## [Problem to work on]
Wherever the listing holds a picture, leave it out, and copy the remainder exactly.

========================

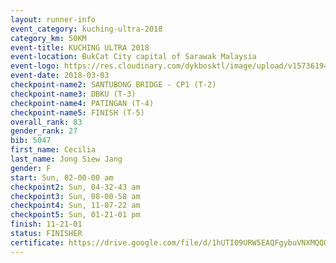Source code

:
 ```yaml
--- 
layout: runner-info 
event_category: kuching-ultra-2018 
category_km: 50KM 
event-title: KUCHING ULTRA 2018 
event-location: BukCat City capital of Sarawak Malaysia 
event-logo: https://res.cloudinary.com/dykbosktl/image/upload/v1573619473/Logo/kuching-ultra-2018-logo_tlpvm5.png 
event-date: 2018-03-03 
checkpoint-name2: SANTUBONG BRIDGE - CP1 (T-2) 
checkpoint-name3: DBKU (T-3) 
checkpoint-name4: PATINGAN (T-4) 
checkpoint-name5: FINISH (T-5) 
overall_rank: 83
gender_rank: 27
bib: 5047
first_name: Cecilia
last_name: Jong Siew Jang
gender: F
start: Sun, 02-00-00 am
checkpoint2: Sun, 04-32-43 am
checkpoint3: Sun, 08-00-58 am
checkpoint4: Sun, 11-07-22 am
checkpoint5: Sun, 01-21-01 pm
finish: 11-21-01
status: FINISHER
certificate: https://drive.google.com/file/d/1hUTI09URW5EAQFgybuVNXMQQO75tFa/view?usp=sharing","CERTIFICATE")
--- 
```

========================

## [Answer section]
Source code

:
 ```yaml
--- 
layout: runner-info 
event_category: kuching-ultra-2018 
category_km: 50KM 
event-title: KUCHING ULTRA 2018 
event-location: BukCat City capital of Sarawak Malaysia 
event-logo: https://res.cloudinary.com/dykbosktl/image/upload/v1573619473/Logo/kuching-ultra-2018-logo_tlpvm5.png 
event-date: 2018-03-03 
checkpoint-name2: SANTUBONG BRIDGE - CP1 (T-2) 
checkpoint-name3: DBKU (T-3) 
checkpoint-name4: PATINGAN (T-4) 
checkpoint-name5: FINISH (T-5) 
overall_rank: 83
gender_rank: 27
bib: 5047
first_name: Cecilia
last_name: Jong Siew Jang
gender: F
start: Sun, 02-00-00 am
checkpoint2: Sun, 04-32-43 am
checkpoint3: Sun, 08-00-58 am
checkpoint4: Sun, 11-07-22 am
checkpoint5: Sun, 01-21-01 pm
finish: 11-21-01
status: FINISHER
certificate: https://drive.google.com/file/d/1hUTI09URW5EAQFgybuVNXMQQO75tFa/view?usp=sharing","CERTIFICATE")
--- 
```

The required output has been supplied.